(Dataset entries)
++++

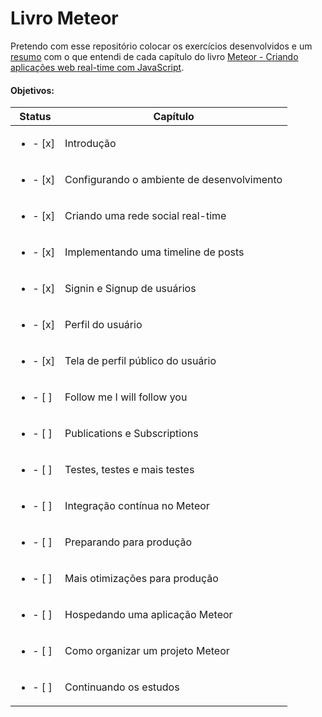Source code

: # Livro Meteor
Pretendo com esse repositório colocar os exercícios desenvolvidos e um [resumo](resumo.md) com o que entendi de cada capítulo do livro [Meteor - Criando aplicações web real-time com JavaScript](http://www.casadocodigo.com.br/products/livro-meteor).

#### Objetivos:
Status                    | Capítulo
------------------------- | -------------
<ul><li>- [x] </li></ul>  | Introdução
<ul><li>- [x] </li></ul>  | Configurando o ambiente de desenvolvimento
<ul><li>- [x] </li></ul>  | Criando uma rede social real-time
<ul><li>- [x] </li></ul>  | Implementando uma timeline de posts
<ul><li>- [x] </li></ul>  | Signin e Signup de usuários
<ul><li>- [x] </li></ul>  | Perfil do usuário
<ul><li>- [x] </li></ul>  | Tela de perfil público do usuário
<ul><li>- [ ] </li></ul>  | Follow me I will follow you
<ul><li>- [ ] </li></ul>  | Publications e Subscriptions
<ul><li>- [ ] </li></ul>  | Testes, testes e mais testes
<ul><li>- [ ] </li></ul>  | Integração contínua no Meteor
<ul><li>- [ ] </li></ul>  | Preparando para produção
<ul><li>- [ ] </li></ul>  | Mais otimizações para produção
<ul><li>- [ ] </li></ul>  | Hospedando uma aplicação Meteor
<ul><li>- [ ] </li></ul>  | Como organizar um projeto Meteor
<ul><li>- [ ] </li></ul>  | Continuando os estudos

++++

(WHAT YOU HAVE TO DO) The answer is every line of the data, exactly as written, with the pictures dropped.

(ANSWER BELOW)
Source code

: # Livro Meteor
Pretendo com esse repositório colocar os exercícios desenvolvidos e um [resumo](resumo.md) com o que entendi de cada capítulo do livro [Meteor - Criando aplicações web real-time com JavaScript](http://www.casadocodigo.com.br/products/livro-meteor).

#### Objetivos:
Status                    | Capítulo
------------------------- | -------------
<ul><li>- [x] </li></ul>  | Introdução
<ul><li>- [x] </li></ul>  | Configurando o ambiente de desenvolvimento
<ul><li>- [x] </li></ul>  | Criando uma rede social real-time
<ul><li>- [x] </li></ul>  | Implementando uma timeline de posts
<ul><li>- [x] </li></ul>  | Signin e Signup de usuários
<ul><li>- [x] </li></ul>  | Perfil do usuário
<ul><li>- [x] </li></ul>  | Tela de perfil público do usuário
<ul><li>- [ ] </li></ul>  | Follow me I will follow you
<ul><li>- [ ] </li></ul>  | Publications e Subscriptions
<ul><li>- [ ] </li></ul>  | Testes, testes e mais testes
<ul><li>- [ ] </li></ul>  | Integração contínua no Meteor
<ul><li>- [ ] </li></ul>  | Preparando para produção
<ul><li>- [ ] </li></ul>  | Mais otimizações para produção
<ul><li>- [ ] </li></ul>  | Hospedando uma aplicação Meteor
<ul><li>- [ ] </li></ul>  | Como organizar um projeto Meteor
<ul><li>- [ ] </li></ul>  | Continuando os estudos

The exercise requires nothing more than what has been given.